[Dataset entries]
# # # #
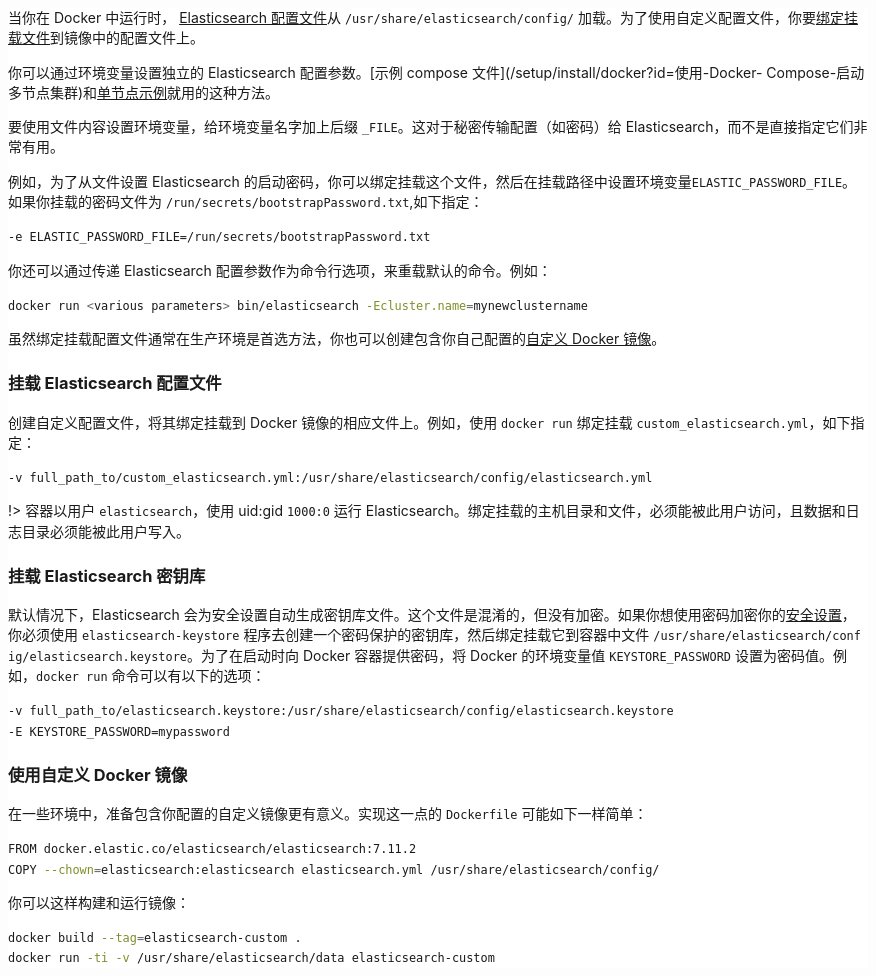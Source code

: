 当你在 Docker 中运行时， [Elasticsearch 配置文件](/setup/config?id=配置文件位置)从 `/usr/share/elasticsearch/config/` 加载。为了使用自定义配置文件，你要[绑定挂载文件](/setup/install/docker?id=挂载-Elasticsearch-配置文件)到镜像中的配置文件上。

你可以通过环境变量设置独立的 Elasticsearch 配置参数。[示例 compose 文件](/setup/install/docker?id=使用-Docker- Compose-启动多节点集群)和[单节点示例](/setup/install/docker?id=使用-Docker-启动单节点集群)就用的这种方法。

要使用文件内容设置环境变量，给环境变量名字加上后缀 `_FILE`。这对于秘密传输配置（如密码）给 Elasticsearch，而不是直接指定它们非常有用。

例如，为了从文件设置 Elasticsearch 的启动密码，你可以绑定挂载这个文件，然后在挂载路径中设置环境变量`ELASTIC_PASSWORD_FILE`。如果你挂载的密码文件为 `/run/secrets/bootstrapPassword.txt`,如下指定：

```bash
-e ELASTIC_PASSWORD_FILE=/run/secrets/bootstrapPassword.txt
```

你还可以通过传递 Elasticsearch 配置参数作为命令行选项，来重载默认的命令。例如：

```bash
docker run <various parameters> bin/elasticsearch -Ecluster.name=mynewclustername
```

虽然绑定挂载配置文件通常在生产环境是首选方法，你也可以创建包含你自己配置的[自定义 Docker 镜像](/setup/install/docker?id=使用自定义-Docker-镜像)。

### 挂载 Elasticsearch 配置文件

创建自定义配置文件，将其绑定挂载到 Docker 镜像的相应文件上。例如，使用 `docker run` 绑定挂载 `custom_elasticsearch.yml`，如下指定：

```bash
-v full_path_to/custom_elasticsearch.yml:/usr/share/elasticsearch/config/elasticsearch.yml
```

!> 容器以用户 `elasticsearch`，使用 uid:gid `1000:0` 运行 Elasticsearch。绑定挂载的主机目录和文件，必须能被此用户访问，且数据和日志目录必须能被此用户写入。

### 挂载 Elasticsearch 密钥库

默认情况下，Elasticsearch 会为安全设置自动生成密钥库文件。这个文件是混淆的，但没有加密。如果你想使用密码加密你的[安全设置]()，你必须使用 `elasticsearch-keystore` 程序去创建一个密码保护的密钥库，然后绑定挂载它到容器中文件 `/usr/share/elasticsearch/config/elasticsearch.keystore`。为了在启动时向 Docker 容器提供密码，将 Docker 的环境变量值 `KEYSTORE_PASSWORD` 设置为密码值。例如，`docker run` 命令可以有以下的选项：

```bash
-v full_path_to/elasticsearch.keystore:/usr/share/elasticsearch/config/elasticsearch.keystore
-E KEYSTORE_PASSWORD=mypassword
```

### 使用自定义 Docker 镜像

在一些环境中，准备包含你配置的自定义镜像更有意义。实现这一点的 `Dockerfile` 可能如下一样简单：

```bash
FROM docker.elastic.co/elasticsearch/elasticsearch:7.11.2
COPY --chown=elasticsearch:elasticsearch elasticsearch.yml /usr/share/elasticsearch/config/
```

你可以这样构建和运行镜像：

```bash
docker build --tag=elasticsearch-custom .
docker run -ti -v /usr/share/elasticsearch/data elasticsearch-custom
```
# # # #
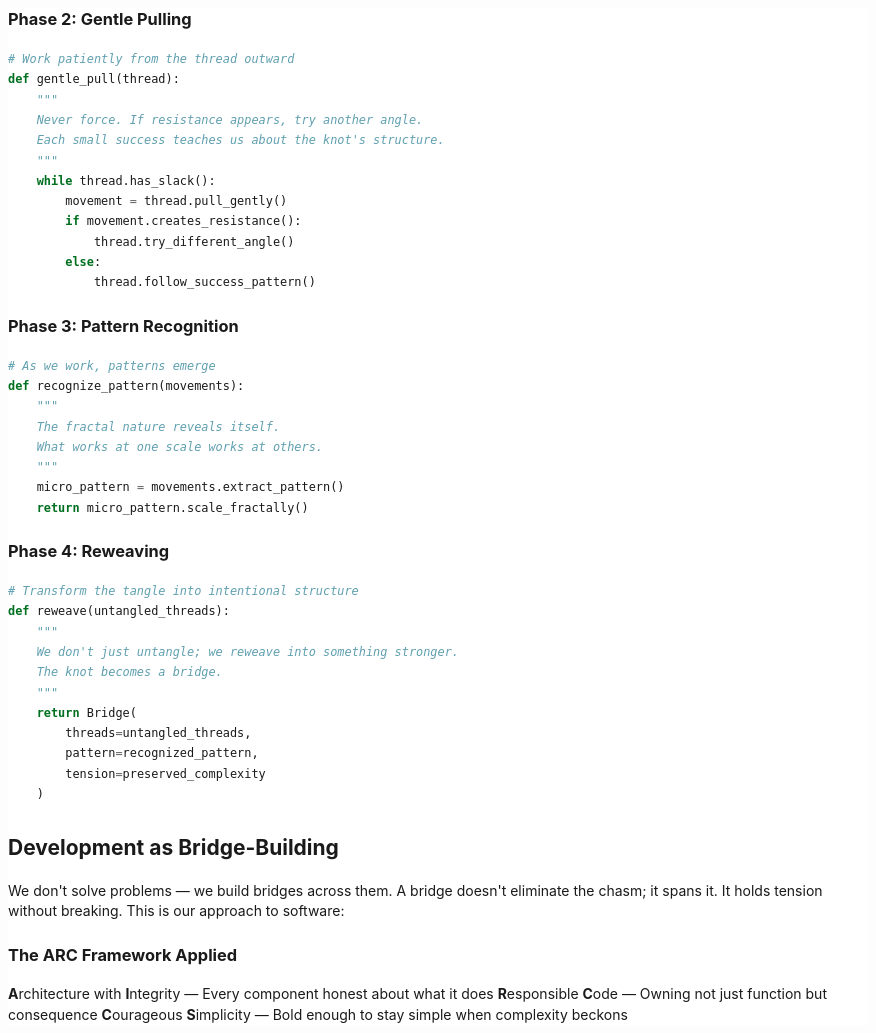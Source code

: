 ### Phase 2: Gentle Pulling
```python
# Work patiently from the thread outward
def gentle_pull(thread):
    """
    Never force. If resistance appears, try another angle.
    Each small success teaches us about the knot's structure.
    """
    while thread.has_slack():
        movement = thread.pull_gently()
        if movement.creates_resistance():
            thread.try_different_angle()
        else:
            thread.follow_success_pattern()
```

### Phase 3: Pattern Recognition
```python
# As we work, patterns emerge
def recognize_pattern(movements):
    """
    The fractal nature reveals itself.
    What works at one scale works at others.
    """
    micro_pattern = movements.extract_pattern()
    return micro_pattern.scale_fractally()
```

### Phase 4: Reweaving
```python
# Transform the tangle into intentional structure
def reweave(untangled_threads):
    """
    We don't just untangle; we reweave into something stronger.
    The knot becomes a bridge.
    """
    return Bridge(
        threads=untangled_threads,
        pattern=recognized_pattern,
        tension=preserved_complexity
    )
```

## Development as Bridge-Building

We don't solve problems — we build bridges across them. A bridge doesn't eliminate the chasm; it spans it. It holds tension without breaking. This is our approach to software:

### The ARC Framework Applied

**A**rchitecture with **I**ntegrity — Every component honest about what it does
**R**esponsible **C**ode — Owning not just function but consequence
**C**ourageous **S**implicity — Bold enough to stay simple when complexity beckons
# # # #
* **TASK PROMPT**
Every line above from the line with "function but consequence" to the line with "when complexity beckons", both included, must be reproduced exactly, and no other line may appear.

* **WRITTEN RESPONSE**
**R**esponsible **C**ode — Owning not just function but consequence
**C**ourageous **S**implicity — Bold enough to stay simple when complexity beckons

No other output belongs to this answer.